Monday, February 23, 2009

Cloudy.

I don't have very many bad days. Ever. I mean, if I feel like a day is going to be bad.. I make the most of it. I try to look on the positive of every little negative. But the bad days.. as sporatic as they may be, happen. They happen and I sometimes have a meltdown. Or I just call The Sista and take it all out on her. Or sometimes I hold it all in and struggle through the day. Sometimes we miss out on the one person who is waiting for us to call on Him..

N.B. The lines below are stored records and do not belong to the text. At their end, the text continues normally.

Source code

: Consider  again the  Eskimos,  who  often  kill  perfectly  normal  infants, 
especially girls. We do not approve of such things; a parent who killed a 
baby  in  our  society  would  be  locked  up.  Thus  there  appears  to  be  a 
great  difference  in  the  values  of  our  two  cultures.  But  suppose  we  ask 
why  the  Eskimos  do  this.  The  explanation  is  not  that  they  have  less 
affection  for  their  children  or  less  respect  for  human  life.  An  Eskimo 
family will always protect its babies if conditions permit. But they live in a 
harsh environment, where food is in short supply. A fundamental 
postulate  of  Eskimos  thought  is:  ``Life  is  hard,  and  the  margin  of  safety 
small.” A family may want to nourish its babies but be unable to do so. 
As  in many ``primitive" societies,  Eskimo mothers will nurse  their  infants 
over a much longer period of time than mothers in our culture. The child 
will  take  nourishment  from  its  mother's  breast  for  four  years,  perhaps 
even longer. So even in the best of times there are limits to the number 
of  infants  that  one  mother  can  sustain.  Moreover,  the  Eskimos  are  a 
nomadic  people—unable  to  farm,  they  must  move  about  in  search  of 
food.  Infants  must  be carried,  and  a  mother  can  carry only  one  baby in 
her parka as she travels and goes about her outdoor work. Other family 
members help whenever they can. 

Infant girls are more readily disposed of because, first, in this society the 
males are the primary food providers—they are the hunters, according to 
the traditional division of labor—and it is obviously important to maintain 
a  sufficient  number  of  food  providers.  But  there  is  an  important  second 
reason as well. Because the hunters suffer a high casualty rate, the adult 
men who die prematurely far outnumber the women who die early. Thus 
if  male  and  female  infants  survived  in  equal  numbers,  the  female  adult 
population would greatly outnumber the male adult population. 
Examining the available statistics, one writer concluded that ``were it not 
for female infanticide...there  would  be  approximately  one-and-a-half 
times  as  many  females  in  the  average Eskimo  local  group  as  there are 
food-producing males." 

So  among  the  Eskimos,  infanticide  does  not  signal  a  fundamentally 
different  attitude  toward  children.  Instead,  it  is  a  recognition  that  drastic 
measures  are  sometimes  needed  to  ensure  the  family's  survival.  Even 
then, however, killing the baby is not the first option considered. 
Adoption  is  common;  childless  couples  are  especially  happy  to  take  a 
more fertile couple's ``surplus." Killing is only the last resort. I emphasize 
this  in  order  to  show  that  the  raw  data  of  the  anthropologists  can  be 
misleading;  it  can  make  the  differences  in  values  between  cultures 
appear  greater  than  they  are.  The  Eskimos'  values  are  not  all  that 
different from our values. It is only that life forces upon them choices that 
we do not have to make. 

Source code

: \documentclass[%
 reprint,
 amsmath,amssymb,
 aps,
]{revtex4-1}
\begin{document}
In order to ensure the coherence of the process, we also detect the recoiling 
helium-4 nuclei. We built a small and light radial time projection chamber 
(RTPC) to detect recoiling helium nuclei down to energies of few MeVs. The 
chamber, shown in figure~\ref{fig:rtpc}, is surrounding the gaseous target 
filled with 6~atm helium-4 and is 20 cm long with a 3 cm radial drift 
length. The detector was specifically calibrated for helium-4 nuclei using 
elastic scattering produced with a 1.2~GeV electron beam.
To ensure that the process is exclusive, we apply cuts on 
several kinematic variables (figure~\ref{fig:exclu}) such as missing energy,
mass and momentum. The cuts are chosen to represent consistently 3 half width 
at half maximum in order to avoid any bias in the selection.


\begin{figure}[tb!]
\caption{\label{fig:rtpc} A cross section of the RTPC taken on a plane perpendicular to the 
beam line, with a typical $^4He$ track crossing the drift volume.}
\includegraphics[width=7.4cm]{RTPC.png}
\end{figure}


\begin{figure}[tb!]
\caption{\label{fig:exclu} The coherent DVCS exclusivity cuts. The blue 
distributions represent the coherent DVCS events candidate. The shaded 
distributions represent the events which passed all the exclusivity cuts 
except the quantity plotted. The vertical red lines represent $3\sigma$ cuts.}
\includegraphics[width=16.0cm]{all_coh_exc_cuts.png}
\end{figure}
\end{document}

The past few days have been 'those kinds of days'. I've felt God tugging at my heart. I finally gave up on something that I've been struggling through for the past week.. and I let myself be honest with myself, along with a few people. I called the Sista and gave her an ear-full, along with some hysterical sobs.. and I was met with encouragement. A 30 minute conversation that consisted of comforting words, words about God's points of view, and words of love. I realized then that even through heartache.. God has me in his arms. He is cradling me and saying.. "It's gonna be okay. It's okay if no one understands.. because I UNDERSTAND you.. 100%"

So.. I beg you. Even when you think your day couldn't possible get any worse.. fall on your knees. Cry out to Him. He holds all of your tears in the palm of His hand. Really! He spells out his love for you CLEARLY in His word.

So. Days are going to be bad. You are going to cry.. you are going to want to give up. You are going to want to look at God and cry out.. "WHY?! Why are you doing this to me?" But.. I challenge you to look at things with God's eyes. Look at the little letdowns and the big challenges as a way to see God- in a new way. He's raising you to be a strong Daughter (or son) of Him.. and sometimes, things have to be a little cloudy. He'll reveal Himself as the sunshine before you know it! Just trust.